This verse is probably the most famous verse in the Bible and is familiar to Christian’s throughout the world. It’s declaration that God loved the world so much that He sent His Son to die for our sins, is the central truth of the Gospel and St Paul states in 2nd Corinthians Ch9v15 that it is an “indescribable Gift”. It is a Gift so stupendous, so amazing and so beautiful that it passes all understanding.
Unfortunately, owing to the frequent repetition of this wonderful truth, there can be a tendency for some people to almost take its loveliness for granted and thereby lose the wonder and awe it should invoke. It’s almost as though the very constancy of its repetition makes some people forget the profound significance of what it really means. Recently I heard of an incident which graphically illustrates this situation.
During the days of the Great Depression in the United States, a man by the name of John Griffith was the controller of a large railway drawbridge across the Mississippi River. One summer day in 1937, he brought along his eight year old son Greg, thinking that he would enjoy seeing his father at work. At noon, John put up the bridge to allow ships to pass through and he and Greg sat on the observation deck having their lunch. Time must have gone more quickly than he realised because he was suddenly startled by a train whistle in the distance. He looked at his watch. It was 1:07. This was the Memphis Express which normally carried four hundred or so passengers and it was fast approaching the raised bridge. John quickly ran to the control room. Just before pressing the switch to lower the bridge he looked to see if there were any boats below. As he looked something caught his eye which made his heart miss a beat. Some how, Greg had slipped from the observation deck and had fallen onto the massive gears which operated the bridge. The child’s leg was caught in the cogs.
The Memphis Express sounded its whistle again as it drew ever closer to the open bridge. That was his son down there, yet four hundred people aboard the train would be killed if he didn’t close the bridge. John knew what he had to do. The report stated that he buried his head in his left arm as he pressed the master switch for the bridge to close.
The phrase “Jesus was born, in order that He could die for my sins” lightly rolls off their lips, but how often do they pause to really think about what that involved and what a profound sacrifice it required. Without this awareness they have no sense of awe or wonder at God’s love. Without this realisation they don’t humbly bow their knees before Almighty God as St Paul did and cry out “Thanks be to God for His indescribable Gift.” No wonder they don’t feel “Christmassy”. In 1st Peter Ch1v8 it describes Christian people “rejoicing with joy inexpressible” but this simply won’t happen to an individual if they “know the story” but fail to reflect on its significance.

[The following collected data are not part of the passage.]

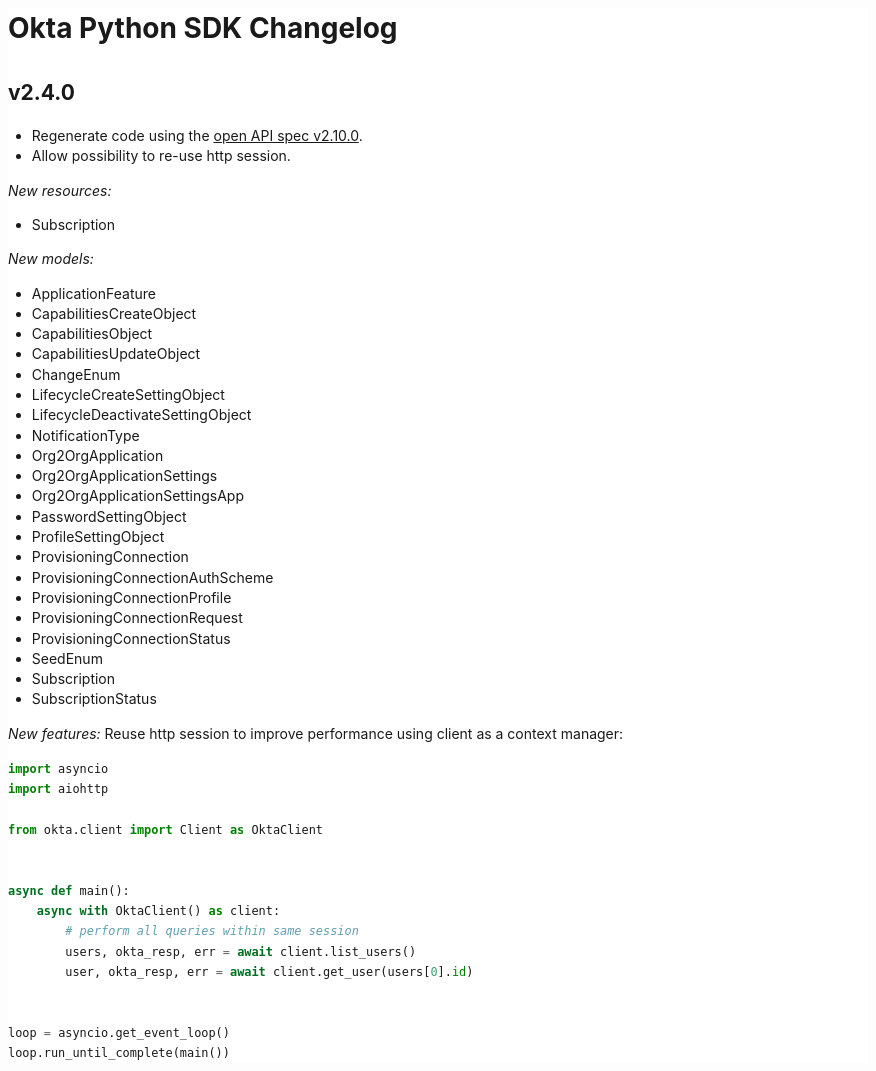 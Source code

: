 # Okta Python SDK Changelog

## v2.4.0
- Regenerate code using the [open API spec v2.10.0](https://github.com/okta/okta-management-openapi-spec/releases/tag/openapi-2.10.0).
- Allow possibility to re-use http session.

_New resources:_
* Subscription

_New models:_
* ApplicationFeature
* CapabilitiesCreateObject
* CapabilitiesObject
* CapabilitiesUpdateObject
* ChangeEnum
* LifecycleCreateSettingObject
* LifecycleDeactivateSettingObject
* NotificationType
* Org2OrgApplication
* Org2OrgApplicationSettings
* Org2OrgApplicationSettingsApp
* PasswordSettingObject
* ProfileSettingObject
* ProvisioningConnection
* ProvisioningConnectionAuthScheme
* ProvisioningConnectionProfile
* ProvisioningConnectionRequest
* ProvisioningConnectionStatus
* SeedEnum
* Subscription
* SubscriptionStatus

_New features:_
Reuse http session to improve performance using client as a context manager:
```py
import asyncio
import aiohttp

from okta.client import Client as OktaClient


async def main():
    async with OktaClient() as client:
        # perform all queries within same session
        users, okta_resp, err = await client.list_users()
        user, okta_resp, err = await client.get_user(users[0].id)


loop = asyncio.get_event_loop()
loop.run_until_complete(main())
```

As we rush around preparing for Christmas let us regularly pause to think about the greatness of the event we are intending to celebrate. Let us truly marvel at what it really does mean by God loving us so much that He sent His Son to die in our place for our sins. Let us not take this Gift lightly or for granted, because it was no small thing. In her Christmas meditation Martha Nicholson put it like this;
“Suppose that Christ had not been born that far-away Judean morn. Suppose that God, whose mighty hand created worlds, had never planned a way for man to be redeemed. Suppose the Wise Men only dreamed that guiding star whose light still glows down through the centuries. Suppose Christ never walked here in men’s sight, our blessed Way, and Truth, and Light. Suppose He counted all the cost, and never cared that we were lost, and never died for you and me, nor shed His blood on Calvary…Suppose there was none with power to save our souls from death beyond the grave…”
Ultimately the Christmas story and the love behind it, is the only message able to bring hope and comfort when people pass through the storms of life and it is the only message that can provide help when they face the worst of all personal storms, namely their own death. Those who fail to properly appreciate God’s Gift of His Son have yet to learn this lesson.
Many decades ago Sir John Bowring experienced this truth for himself in an unforgettable way. The ship he was on sank just beyond the harbour of Macao, off the South Coast of China. Along with some others, Sir John managed to swim to a piece of wreckage and there he clung on for dear life. As the wreckage moved up and down with the swell of the ocean, many men became disorientated, not knowing which way was land, or which way was open sea. Suddenly, as Sir John rose up on a swell, he noticed a tiny cross on the horizon. The cross, which was located on top of a church spire, was the only thing he could see, but it was enough. He knew where land was and where there was hope of rescue.
He was so moved by the symbolism of this incident that he later wrote; “In the Cross of Christ I glory, Towering o’er the wrecks of time. All the light of sacred story, gathers round its head sublime. When the woes of life o’er take me, hopes deceive, and fears annoy, never shall the Cross forsake me; lo it glows with peace and joy.” He realised that God’s love, manifested in the Cross of Christ, was the only hope and comfort that would never forsake him. Worldly hopes deceive, fears annoy, possessions fade away and mortal life comes to an end; what alone remained unchanged by time or circumstance was this hope in God’s infinite and everlasting love. He had learned his lesson.
At Christmas, when we celebrate the coming of the Saviour, let us think of the greatness of God’s love which caused it and soberly remember that there is absolutely no lasting hope or comfort in anything else.